На каждом углу — фонтан или водонос с бурдюком из козьей кожи, предлагающий прохожим воду за мелкую монету, торговцы сладостями — пахлавой, рахат-лукумом, финиками, — и лепёшками, нищие, протягивающие руки и бормочущие молитвы, слепые старики, которых вели мальчики-поводыри, дервиши в потрёпанных одеждах, с горящими фанатичным огнём глазами.
Базары поражали воображение — это был отдельный мир, город в городе. Бесконечные ряды лавок под навесами из парусины и пальмовых листьев, защищающих от солнца, где торговали всем, чем можно: от золотых украшений, инкрустированных драгоценными камнями, до живых кур в плетёных клетках, от персидских ковров, развешанных так, что образовывали целые коридоры из шерсти и шёлка, до рабов, которые стояли на специальных помостах, пока покупатели оценивали их зубы и мускулы. Крики торговцев, зазывающих покупателей и расхваливающих свой товар, звон медных изделий, когда медники стучали молотками, придавая форму подносам и кувшинам, запах кожи из кожевенных лавок, специй из лавок пряностей — всё это сливалось в единую оглушительную, пёструю, пахучую какофонию восточного города.

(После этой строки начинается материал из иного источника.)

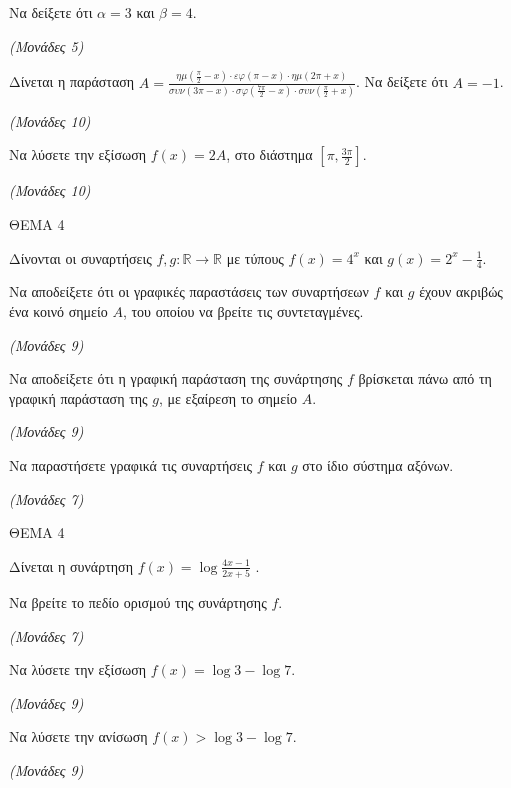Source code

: \documentclass[11pt,a4paper,twoside]{book}
\newcommand{\monades}[1]{\hfill \textit{(Μονάδες #1)}}
\begin{document}
\begin{alist}
\item Να δείξετε ότι $\alpha = 3$ και $\beta = 4$.

\monades{5}

\item Δίνεται η παράσταση $A = \frac{\eta\mu\left(\frac{\pi}{2} - x\right) \cdot \varepsilon\varphi(\pi - x) \cdot \eta\mu(2\pi + x)}{\sigma\upsilon\nu(3\pi - x) \cdot \sigma\varphi\left(\frac{7\pi}{2} - x\right) \cdot \sigma\upsilon\nu\left(\frac{\pi}{2} + x\right)}$. Να δείξετε ότι $A = -1$.

\monades{10}

\item Να λύσετε την εξίσωση $f(x) = 2A$, στο διάστημα $\left[\pi, \frac{3\pi}{2}\right]$.

\monades{10}
\end{alist}

\vspace{4mm}

ΘΕΜΑ 4

Δίνονται οι συναρτήσεις $f, g: \mathbb{R} \rightarrow \mathbb{R}$ με τύπους $f(x) = 4^x$ και $g(x) = 2^x - \frac{1}{4}$.

\begin{alist}
\item Να αποδείξετε ότι οι γραφικές παραστάσεις των συναρτήσεων $f$ και $g$ έχουν ακριβώς ένα κοινό σημείο $A$, του οποίου να βρείτε τις συντεταγμένες.

\monades{9}

\item Να αποδείξετε ότι η γραφική παράσταση της συνάρτησης $f$ βρίσκεται πάνω από τη γραφική παράσταση της $g$, με εξαίρεση το σημείο $A$.

\monades{9}

\item Να παραστήσετε γραφικά τις συναρτήσεις $f$ και $g$ στο ίδιο σύστημα αξόνων.

\monades{7}
\end{alist}

\vspace{4mm}

ΘΕΜΑ 4

Δίνεται η συνάρτηση $f(x) = \log\frac{4x - 1}{2x + 5}$ .

\begin{alist}
\item Να βρείτε το πεδίο ορισμού της συνάρτησης $f$.

\monades{7}

\item Να λύσετε την εξίσωση $f(x) = \log 3 - \log 7$.

\monades{9}

\item Να λύσετε την ανίσωση $f(x) > \log 3 - \log 7$.

\monades{9}
\end{alist}
\end{document}

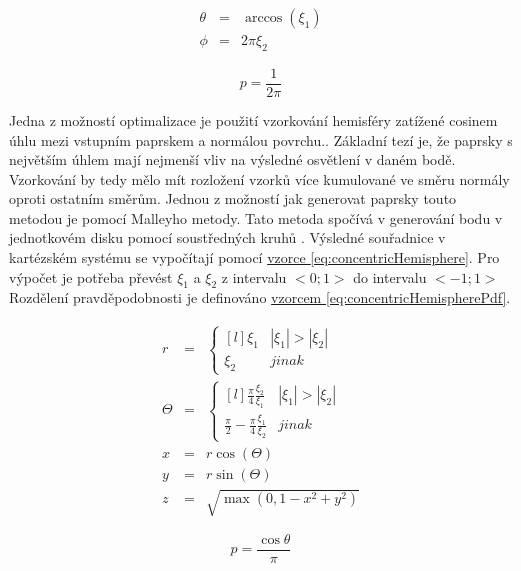 \documentclass[czech,master,dept460,male,cpp,cpdeclaration]{diploma}
\newcommand{\randU}{\xi_{1}}
\newcommand{\randV}{\xi_{2}}
\begin{document}
\begin{eqnarray}
    \theta & = & \arccos(\randU) \nonumber \\
    \phi & = & 2\pi\randV \label{eq:hemisphereSampling}
\end{eqnarray}

\begin{equation} \label{eq:hemisphereSamplingPdf}
    p = \frac{1}{2\pi}
\end{equation}

Jedna z možností optimalizace je použití vzorkování hemisféry zatížené cosinem úhlu mezi vstupním paprskem a normálou povrchu.. Základní tezí je, že paprsky s největším úhlem mají nejmenší vliv na výsledné osvětlení v daném bodě. Vzorkování by tedy mělo mít rozložení vzorků více kumulované ve směru normály oproti ostatním směrům. Jednou z možností jak generovat paprsky touto metodou je pomocí Malleyho metody. Tato metoda spočívá v generování bodu v jednotkovém disku pomocí soustředných kruhů \cite{PHARR2017747}. Výsledné souřadnice v kartézském systému se vypočítají pomocí \hyperref[eq:concentricHemisphere]{vzorce \ref{eq:concentricHemisphere}}. Pro výpočet je potřeba převést $\randU$ a $\randV$ z intervalu $<0;1>$ do intervalu $<-1;1>$  Rozdělení pravděpodobnosti je definováno \hyperref[eq:concentricHemisphere]{vzorcem \ref{eq:concentricHemispherePdf}}.

\begin{eqnarray}
    r & = & \left\{\begin{matrix*}[l] \randU & |\randU| > \left | \randV \right |\\ \randV & jinak \end{matrix*}\right. \nonumber \\
    \Theta & = & \left\{\begin{matrix*}[l] \frac{\pi}{4}\frac{\randV}{\randU} & |\randU| > \left | \randV \right |\\ \frac{\pi}{2}-\frac{\pi}{4}\frac{\randU}{\randV} & jinak \end{matrix*}\right. \nonumber \\
    x & = &r\cos(\Theta)\nonumber \\
    y & = &r\sin(\Theta)\nonumber \\
    z & = &\sqrt{ \max(0, 1 - x^2 + y^2) }\label{eq:concentricHemisphere}
\end{eqnarray}

\begin{equation} \label{eq:concentricHemispherePdf}
    p = \frac{\cos\theta}{\pi}
\end{equation}
\end{document}
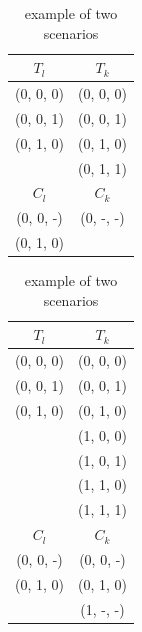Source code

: \documentclass{sig-alternate}
\begin{document}
%

\begin{table}
\centering
\caption{example of two scenarios}
\label{example_three_condition}
  \begin{tabular}{cc}
$T_{l}$&$T_{k}$ \\ \hline
(0, 0, 0)&(0, 0, 0)\\
(0, 0, 1)&(0, 0, 1) \\
(0, 1, 0)&(0, 1, 0)\\
         &(0, 1, 1) \\ \hline
 $C_{l}$&$C_{k}$ \\ \hline
(0, 0, -)&(0, -, -)\\
(0, 1, 0)&		   \\ \hline
  \end{tabular}
  \hspace{1em}
  \begin{tabular}{cc}
$T_{l}$&$T_{k}$\\ \hline
(0, 0, 0) & (0, 0, 0)\\
(0, 0, 1) & (0, 0, 1)\\
(0, 1, 0) & (0, 1, 0)\\
		  & (1, 0, 0)\\
		  & (1, 0, 1)\\
		  & (1, 1, 0)\\
		  & (1, 1, 1)\\ \hline
$C_{l}$&$C_{k}$ \\ \hline
(0, 0, -)&  (0, 0, -)\\
(0, 1, 0)&  (0, 1, 0)\\
		 &  (1, -, -)\\  \hline
  \end{tabular}
  \end{table}
\end{document}
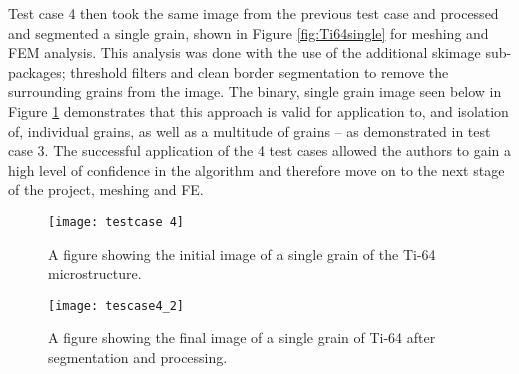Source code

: \documentclass[\report.tex]{subfiles}
\begin{document}
\noindent Test case 4 then took the same image from the previous test case and processed and segmented a single grain, shown in Figure \ref{fig:Ti64single} for meshing and FEM analysis. This analysis was done with the use of the additional skimage sub-packages; threshold filters and clean border segmentation to remove the surrounding grains from the image. The binary, single grain image seen below in Figure \ref{fig:Ti64single2} demonstrates that this approach is valid for application to, and isolation of, individual grains, as well as a multitude of grains -- as demonstrated in test case 3. The successful application of the 4 test cases allowed the authors to gain a high level of confidence in the algorithm and therefore move on to the next stage of the project, meshing and FE.\\

\begin{figure}[!htb]
  \centering
  \begin{minipage}[!htb]{.5\textwidth}
    \centering\captionsetup{width=.8\linewidth}%
    \texttt{[image: testcase 4]}
    \caption{A figure showing the initial image of a single grain of the Ti-64 microstructure.}\label{fig:Ti64single}
  \end{minipage}%
  \begin{minipage}[!htb]{.5\textwidth}
    \centering\captionsetup{width=.8\linewidth}%
    \texttt{[image: tescase4\_2]}
    \caption{A figure showing the final image of a single grain of Ti-64 after segmentation and processing.}\label{fig:Ti64single2}
  \end{minipage}
\end{figure}
\end{document}
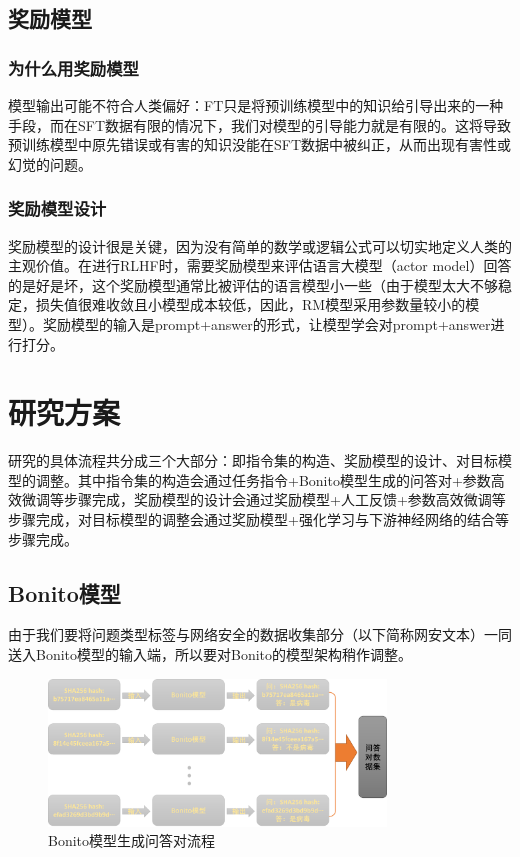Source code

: \subsection{奖励模型}
\subsubsection{为什么用奖励模型}
模型输出可能不符合人类偏好：FT只是将预训练模型中的知识给引导出来的一种手段，而在SFT数据有限的情况下，我们对模型的引导能力就是有限的。这将导致预训练模型中原先错误或有害的知识没能在SFT数据中被纠正，从而出现有害性或幻觉\cite{Ye2023CognitiveMA}的问题。
\subsubsection{奖励模型设计}
奖励模型的设计很是关键，因为没有简单的数学或逻辑公式可以切实地定义人类的主观价值。在进行RLHF时，需要奖励模型来评估语言大模型（actor model）回答的是好是坏，这个奖励模型通常比被评估的语言模型小一些（由于模型太大不够稳定，损失值很难收敛且小模型成本较低，因此，RM模型采用参数量较小的模型）。奖励模型的输入是prompt+answer的形式，让模型学会对prompt+answer进行打分。

\section{研究方案}
研究的具体流程共分成三个大部分：即指令集的构造、奖励模型的设计、对目标模型的调整。其中指令集的构造会通过任务指令+Bonito模型生成的问答对+参数高效微调等步骤完成，奖励模型的设计会通过奖励模型+人工反馈+参数高效微调等步骤完成，对目标模型的调整会通过奖励模型+强化学习与下游神经网络的结合等步骤完成。

\subsection{Bonito模型}
由于我们要将问题类型标签与网络安全的数据收集部分（以下简称网安文本）一同送入Bonito模型的输入端，所以要对Bonito的模型架构稍作调整。
\begin{figure}[htbp]
    \centering
    \includegraphics[width=0.8\textwidth]{./img/prompt.png}
    \caption{Bonito模型生成问答对流程}\label{fig:bonito}
\end{figure}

Я видел, как торговцы коврами разворачивают свой товар перед покупателями, рассказывая историю каждого ковра — где он соткан, сколько месяцев работы в него вложено. Видел, как ювелиры взвешивают золото на миниатюрных весах, придирчиво рассматривая каждый грамм. Видел, как торговец попугаями учит своих птиц произносить приветствия на арабском и турецком. Видел продавца змей, который доставал из корзины кобру и заставлял её танцевать под звуки флейты.
Но сейчас у нас не экскурсия, а выполнение поручения генерала Чернова.